A Practical Use for Waste Methane
A direct method of converting methane into useful chemical compounds could reduce the release of the potent greenhouse gas at isolated oil fields.
About 100 billion cubic meters of natural gas are burned off or simply vented at remote oil rigs and refineries that are not connected by pipelines. The practice wastes a precious fuel and pumps methane, a potent greenhouse gas, into the atmosphere. Technologies for compressing or liquefying natural gas in order to transport it are expensive and only make sense at large oil fields. So, researchers have been looking for viable technologies to convert the natural gas found at small, isolated oil fields into compounds that are easier to transport and distribute.
A new breakthrough by chemists at the Munich University of Technology, in Germany, and Dow Chemical, in Midland, MI, could lead to a technology for turning methane, the main component of natural gas, into easily transportable and valuable chemicals. Because of its simplicity, the new chemistry could be employed at natural-gas reserves that are in remote locations with no infrastructure to transfer the gas to markets. About half of the world’s known natural-gas reserves of 170 trillion cubic meters are in such deposits, according to the U.S. Department of Energy.
Specifically, the researchers found a simple way to convert methane into methyl chloride, which can easily be converted into petrochemicals such as ethylene or propylene, used to make plastics. Ethylene and propylene, says Johannes Lercher, a chemistry professor at the Munich University of Technology, are far easier to transport than methane is.
The current process for making methyl chloride takes a lot of energy and involves multiple steps, including first converting methane into a combination of carbon monoxide and hydrogen. In an online paper in the Journal of the American Chemical Society, the Munich and Dow researchers demonstrate a straightforward technique that uses much less energy. They show that mixing methane, hydrogen chloride, and oxygen in the presence of a lanthanum catalyst yields methyl chloride. “Capital and complexity frequently go hand in hand,” says Mark Jones, a plastics and hydrocarbons researcher at Dow. “The general trend is that reducing processing steps is good.”
The technique could have one drawback, though: it uses chlorine, a toxic gas. The researchers’ plan includes recycling the hydrogen chloride and repeatedly using it for the reaction. “In the vision we’re playing with, the chlorine would not ever get on a boat,” says Eric Strangland, a chemistry and catalysis researcher at Dow and a coauthor of the paper.
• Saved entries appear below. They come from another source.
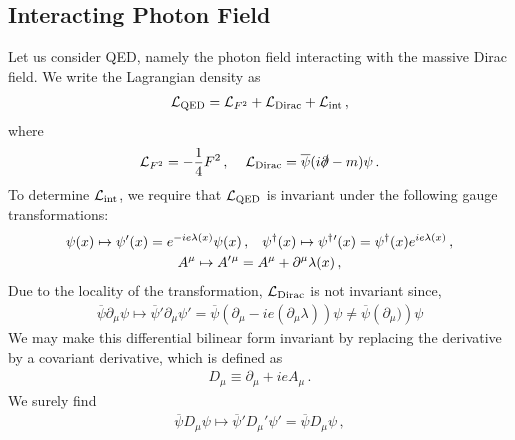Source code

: \subsection{Interacting Photon Field}
Let us consider QED, namely the photon field interacting with the massive Dirac field.
We write the Lagrangian density as
\begin{eqnarray}
{\cal L}_{\mbox{\scriptsize QED}}
 = 
{\cal L}_{{\scriptsize F^2}}
+ 
{\cal L}_{\mbox{\scriptsize Dirac}}
+ 
{\cal L}_{\mbox{\scriptsize int}}\,,
\label{eqn:QEDLagr.symbolic}
\end{eqnarray}
where
\begin{eqnarray}
{\cal L}_{{\scriptsize F^2}}
=
- \frac{1}{4}F^2\,,
\hspace{4mm}
{\cal L}_{\mbox{\scriptsize Dirac}}
= 
 \overline{\psi}(i \slashed{\partial} - m) \psi \,.
\end{eqnarray}
To determine ${\cal L}_{\mbox{\scriptsize int}}$,
we require that ${\cal L}_{\mbox{\scriptsize QED}}$
is invariant under the following gauge transformations:
\begin{gather}
\psi (x) \mapsto \psi' (x) = e^{-ie \lambda(x)} \psi(x)
\,,
\hspace{3mm}
\psi^\dagger  (x) \mapsto  \psi^{\dagger}{}' (x)
=
\psi^\dagger  (x) e^{ie \lambda(x)}\,,
\\
A^\mu \mapsto A'{}^{\mu} = A^\mu + \partial^\mu \lambda(x)\,,
\end{gather}
Due to the locality of the transformation, ${\cal L}_{\mbox{\scriptsize Dirac}}$ is
not invariant since,
\begin{eqnarray}
 \overline{\psi} \partial_\mu  \psi 
 \mapsto
 \overline{\psi}' \partial_\mu  \psi'
 =
 \overline{\psi} \left(\partial_\mu  - ie (\partial_\mu \lambda) \right)\psi
 \neq
  \overline{\psi} \left(\partial_\mu ) \right)\psi
\end{eqnarray}
We may make this differential bilinear form invariant by replacing 
the derivative by a covariant derivative, which is defined as
\begin{eqnarray}
D_\mu \equiv \partial_\mu + ie A_\mu\,.
\end{eqnarray}
We surely find
\begin{eqnarray*}
 \overline{\psi} D_\mu  \psi 
 \mapsto
 \overline{\psi}' D_\mu'  \psi'
 =
 \overline{\psi} D_\mu  \psi \,,
\end{eqnarray*}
However, companies that are not used to handling chlorine might initially be intimidated by the technique, says Bert Weckhuysen, a chemistry professor at Utrecht University, in the Netherlands. “Dow has a long experience with chloride chemistry, so working with chloride streams is not a big deal [for them],” Weckhuysen says. “Others companies could, at least in the beginning, be scared off due to the requirement of being able to work with chloride compounds. It requires infrastructure.”
The process will also face competition. New gas-to-liquids technology, which converts natural gas into synthetic liquid fuels, is starting to become popular as an alternative to liquefied natural gas, and it’s garnering the attention of oil giants like Exxon and Shell. It has not yet been widely used, though, because it’s expensive to implement: it requires a lot of energy and large facilities. Weckhuysen says that if Dow could develop an affordable commercial process based on it new reaction, it could compete with gas-to-liquids technology.
Another competitor, Gas Reaction Technologies, based in Santa Barbara, CA, is commercializing a technology to directly convert natural gas into liquid fuels and chemicals. The process is very similar to the new Dow process, except it uses bromine instead of chlorine. Gas Reaction Technologies, which is working with several partners, including Cargill, expects to have facilities going within three to five years, says Eric McFarland, the company’s CEO.